Utwory

Doznanie żaru emocjonalnych uniesień

17 maja 2024
Mój dzisiejszy wpis poświęcam jednej z najważniejszych dla mnie wokalistek, którą absolutnie mogę nazwać królową polskiej piosenki. Bez Alicji Majewskiej, a także wspaniałego kompozytora – Włodzimierza Korcza, nie byłoby mnie muzycznie tu, gdzie jestem, zatem z góry przepraszam za pełne patosu epitety. Innymi słowy nie umiem jednak opisać dźwięków, które uformowały moją wrażliwość.

Jako miłośniczka wyzwań i selekcji, ochoczo powróciłam do całej dyskografii Alicji Majewskiej, aby wybrać pięć moich najukochańszych piosenek z jej dorobku.
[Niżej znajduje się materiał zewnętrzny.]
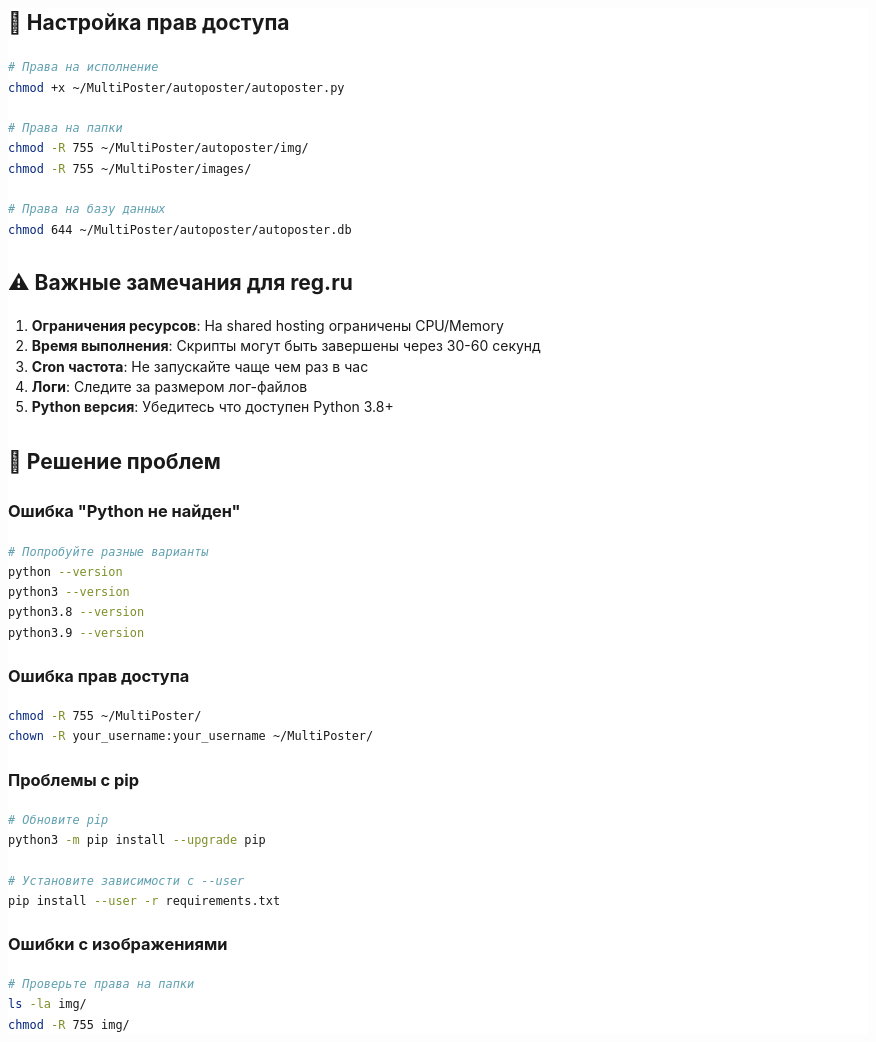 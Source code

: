 ## 🔧 Настройка прав доступа

```bash
# Права на исполнение
chmod +x ~/MultiPoster/autoposter/autoposter.py

# Права на папки
chmod -R 755 ~/MultiPoster/autoposter/img/
chmod -R 755 ~/MultiPoster/images/

# Права на базу данных
chmod 644 ~/MultiPoster/autoposter/autoposter.db
```

## ⚠️ Важные замечания для reg.ru

1. **Ограничения ресурсов**: На shared hosting ограничены CPU/Memory
2. **Время выполнения**: Скрипты могут быть завершены через 30-60 секунд
3. **Cron частота**: Не запускайте чаще чем раз в час
4. **Логи**: Следите за размером лог-файлов
5. **Python версия**: Убедитесь что доступен Python 3.8+

## 🐛 Решение проблем

### Ошибка "Python не найден"
```bash
# Попробуйте разные варианты
python --version
python3 --version
python3.8 --version
python3.9 --version
```

### Ошибка прав доступа
```bash
chmod -R 755 ~/MultiPoster/
chown -R your_username:your_username ~/MultiPoster/
```

### Проблемы с pip
```bash
# Обновите pip
python3 -m pip install --upgrade pip

# Установите зависимости с --user
pip install --user -r requirements.txt
```

### Ошибки с изображениями
```bash
# Проверьте права на папки
ls -la img/
chmod -R 755 img/
```
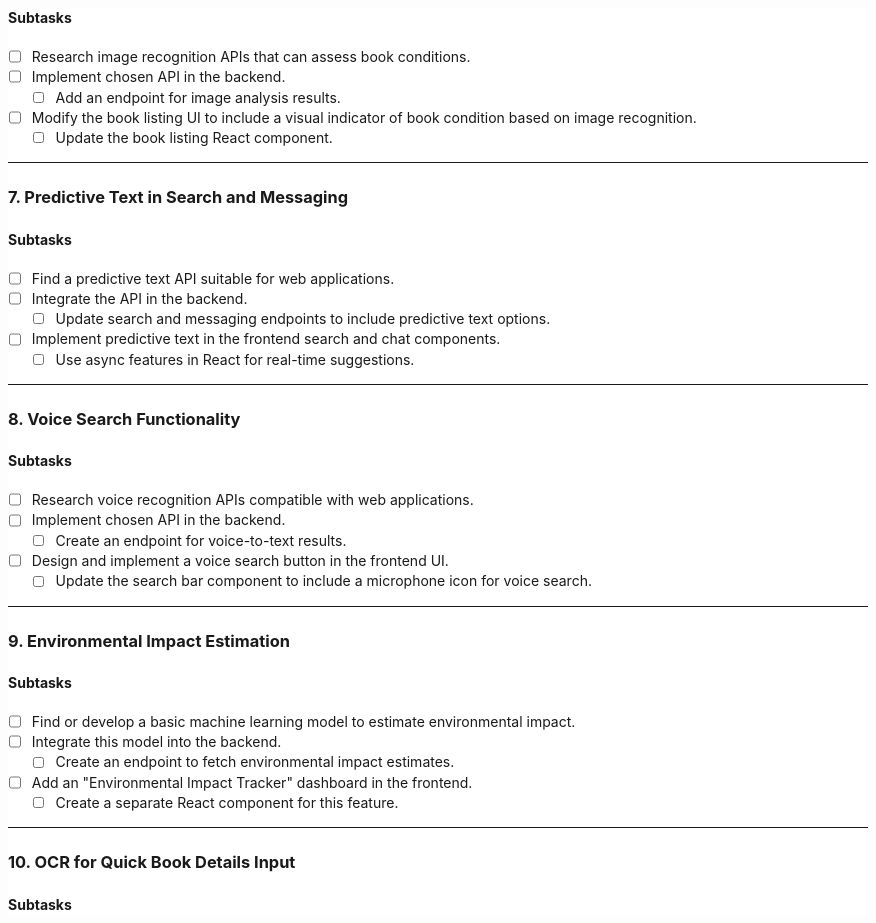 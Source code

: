 #### Subtasks

- [ ] Research image recognition APIs that can assess book conditions.
- [ ] Implement chosen API in the backend.
  - [ ] Add an endpoint for image analysis results.
- [ ] Modify the book listing UI to include a visual indicator of book condition
      based on image recognition.
  - [ ] Update the book listing React component.

---

### 7. Predictive Text in Search and Messaging

#### Subtasks

- [ ] Find a predictive text API suitable for web applications.
- [ ] Integrate the API in the backend.
  - [ ] Update search and messaging endpoints to include predictive text
        options.
- [ ] Implement predictive text in the frontend search and chat components.
  - [ ] Use async features in React for real-time suggestions.

---

### 8. Voice Search Functionality

#### Subtasks

- [ ] Research voice recognition APIs compatible with web applications.
- [ ] Implement chosen API in the backend.
  - [ ] Create an endpoint for voice-to-text results.
- [ ] Design and implement a voice search button in the frontend UI.
  - [ ] Update the search bar component to include a microphone icon for voice
        search.

---

### 9. Environmental Impact Estimation

#### Subtasks

- [ ] Find or develop a basic machine learning model to estimate environmental
      impact.
- [ ] Integrate this model into the backend.
  - [ ] Create an endpoint to fetch environmental impact estimates.
- [ ] Add an "Environmental Impact Tracker" dashboard in the frontend.
  - [ ] Create a separate React component for this feature.

---

### 10. OCR for Quick Book Details Input

#### Subtasks
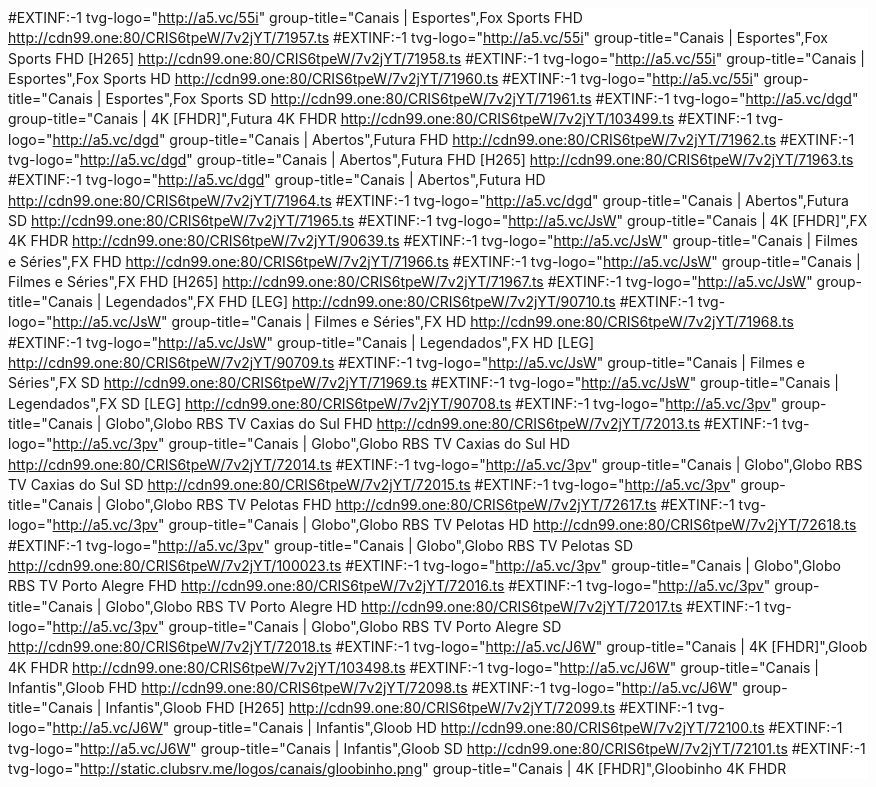 #EXTINF:-1 tvg-logo="http://a5.vc/55i" group-title="Canais | Esportes",Fox Sports FHD
http://cdn99.one:80/CRIS6tpeW/7v2jYT/71957.ts
#EXTINF:-1 tvg-logo="http://a5.vc/55i" group-title="Canais | Esportes",Fox Sports FHD [H265]
http://cdn99.one:80/CRIS6tpeW/7v2jYT/71958.ts
#EXTINF:-1 tvg-logo="http://a5.vc/55i" group-title="Canais | Esportes",Fox Sports HD
http://cdn99.one:80/CRIS6tpeW/7v2jYT/71960.ts
#EXTINF:-1 tvg-logo="http://a5.vc/55i" group-title="Canais | Esportes",Fox Sports SD
http://cdn99.one:80/CRIS6tpeW/7v2jYT/71961.ts
#EXTINF:-1 tvg-logo="http://a5.vc/dgd" group-title="Canais | 4K [FHDR]",Futura 4K FHDR
http://cdn99.one:80/CRIS6tpeW/7v2jYT/103499.ts
#EXTINF:-1 tvg-logo="http://a5.vc/dgd" group-title="Canais | Abertos",Futura FHD
http://cdn99.one:80/CRIS6tpeW/7v2jYT/71962.ts
#EXTINF:-1 tvg-logo="http://a5.vc/dgd" group-title="Canais | Abertos",Futura FHD [H265]
http://cdn99.one:80/CRIS6tpeW/7v2jYT/71963.ts
#EXTINF:-1 tvg-logo="http://a5.vc/dgd" group-title="Canais | Abertos",Futura HD
http://cdn99.one:80/CRIS6tpeW/7v2jYT/71964.ts
#EXTINF:-1 tvg-logo="http://a5.vc/dgd" group-title="Canais | Abertos",Futura SD
http://cdn99.one:80/CRIS6tpeW/7v2jYT/71965.ts
#EXTINF:-1 tvg-logo="http://a5.vc/JsW" group-title="Canais | 4K [FHDR]",FX 4K FHDR
http://cdn99.one:80/CRIS6tpeW/7v2jYT/90639.ts
#EXTINF:-1 tvg-logo="http://a5.vc/JsW" group-title="Canais | Filmes e Séries",FX FHD
http://cdn99.one:80/CRIS6tpeW/7v2jYT/71966.ts
#EXTINF:-1 tvg-logo="http://a5.vc/JsW" group-title="Canais | Filmes e Séries",FX FHD [H265]
http://cdn99.one:80/CRIS6tpeW/7v2jYT/71967.ts
#EXTINF:-1 tvg-logo="http://a5.vc/JsW" group-title="Canais | Legendados",FX FHD [LEG]
http://cdn99.one:80/CRIS6tpeW/7v2jYT/90710.ts
#EXTINF:-1 tvg-logo="http://a5.vc/JsW" group-title="Canais | Filmes e Séries",FX HD
http://cdn99.one:80/CRIS6tpeW/7v2jYT/71968.ts
#EXTINF:-1 tvg-logo="http://a5.vc/JsW" group-title="Canais | Legendados",FX HD [LEG]
http://cdn99.one:80/CRIS6tpeW/7v2jYT/90709.ts
#EXTINF:-1 tvg-logo="http://a5.vc/JsW" group-title="Canais | Filmes e Séries",FX SD
http://cdn99.one:80/CRIS6tpeW/7v2jYT/71969.ts
#EXTINF:-1 tvg-logo="http://a5.vc/JsW" group-title="Canais | Legendados",FX SD [LEG]
http://cdn99.one:80/CRIS6tpeW/7v2jYT/90708.ts
#EXTINF:-1 tvg-logo="http://a5.vc/3pv" group-title="Canais | Globo",Globo RBS TV Caxias do Sul FHD
http://cdn99.one:80/CRIS6tpeW/7v2jYT/72013.ts
#EXTINF:-1 tvg-logo="http://a5.vc/3pv" group-title="Canais | Globo",Globo RBS TV Caxias do Sul HD
http://cdn99.one:80/CRIS6tpeW/7v2jYT/72014.ts
#EXTINF:-1 tvg-logo="http://a5.vc/3pv" group-title="Canais | Globo",Globo RBS TV Caxias do Sul SD
http://cdn99.one:80/CRIS6tpeW/7v2jYT/72015.ts
#EXTINF:-1 tvg-logo="http://a5.vc/3pv" group-title="Canais | Globo",Globo RBS TV Pelotas FHD
http://cdn99.one:80/CRIS6tpeW/7v2jYT/72617.ts
#EXTINF:-1 tvg-logo="http://a5.vc/3pv" group-title="Canais | Globo",Globo RBS TV Pelotas HD
http://cdn99.one:80/CRIS6tpeW/7v2jYT/72618.ts
#EXTINF:-1 tvg-logo="http://a5.vc/3pv" group-title="Canais | Globo",Globo RBS TV Pelotas SD
http://cdn99.one:80/CRIS6tpeW/7v2jYT/100023.ts
#EXTINF:-1 tvg-logo="http://a5.vc/3pv" group-title="Canais | Globo",Globo RBS TV Porto Alegre FHD
http://cdn99.one:80/CRIS6tpeW/7v2jYT/72016.ts
#EXTINF:-1 tvg-logo="http://a5.vc/3pv" group-title="Canais | Globo",Globo RBS TV Porto Alegre HD
http://cdn99.one:80/CRIS6tpeW/7v2jYT/72017.ts
#EXTINF:-1 tvg-logo="http://a5.vc/3pv" group-title="Canais | Globo",Globo RBS TV Porto Alegre SD
http://cdn99.one:80/CRIS6tpeW/7v2jYT/72018.ts
#EXTINF:-1 tvg-logo="http://a5.vc/J6W" group-title="Canais | 4K [FHDR]",Gloob 4K FHDR
http://cdn99.one:80/CRIS6tpeW/7v2jYT/103498.ts
#EXTINF:-1 tvg-logo="http://a5.vc/J6W" group-title="Canais | Infantis",Gloob FHD
http://cdn99.one:80/CRIS6tpeW/7v2jYT/72098.ts
#EXTINF:-1 tvg-logo="http://a5.vc/J6W" group-title="Canais | Infantis",Gloob FHD [H265]
http://cdn99.one:80/CRIS6tpeW/7v2jYT/72099.ts
#EXTINF:-1 tvg-logo="http://a5.vc/J6W" group-title="Canais | Infantis",Gloob HD
http://cdn99.one:80/CRIS6tpeW/7v2jYT/72100.ts
#EXTINF:-1 tvg-logo="http://a5.vc/J6W" group-title="Canais | Infantis",Gloob SD
http://cdn99.one:80/CRIS6tpeW/7v2jYT/72101.ts
#EXTINF:-1 tvg-logo="http://static.clubsrv.me/logos/canais/gloobinho.png" group-title="Canais | 4K [FHDR]",Gloobinho 4K FHDR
Od razu jednak zastrzegam, że pominęłam w swych rozważaniach kompozycję Odkryjemy miłość nieznaną, którą uważam za jeden z najwspanialszych rodzimych utworów w dziejach muzyki. Tak się składa, że pisałam już o nim kilkakrotnie, nawet dokonałam jego gruntownej analizy na potrzeby pracy licencjackiej, koncentrującej się wokół charakterystycznych aspektów stylu kompozytorskiego Włodzimierza Korcza. Teraz więc skupię się na dotychczas jeszcze nieprzeanalizowanych przeze mnie piosenkach.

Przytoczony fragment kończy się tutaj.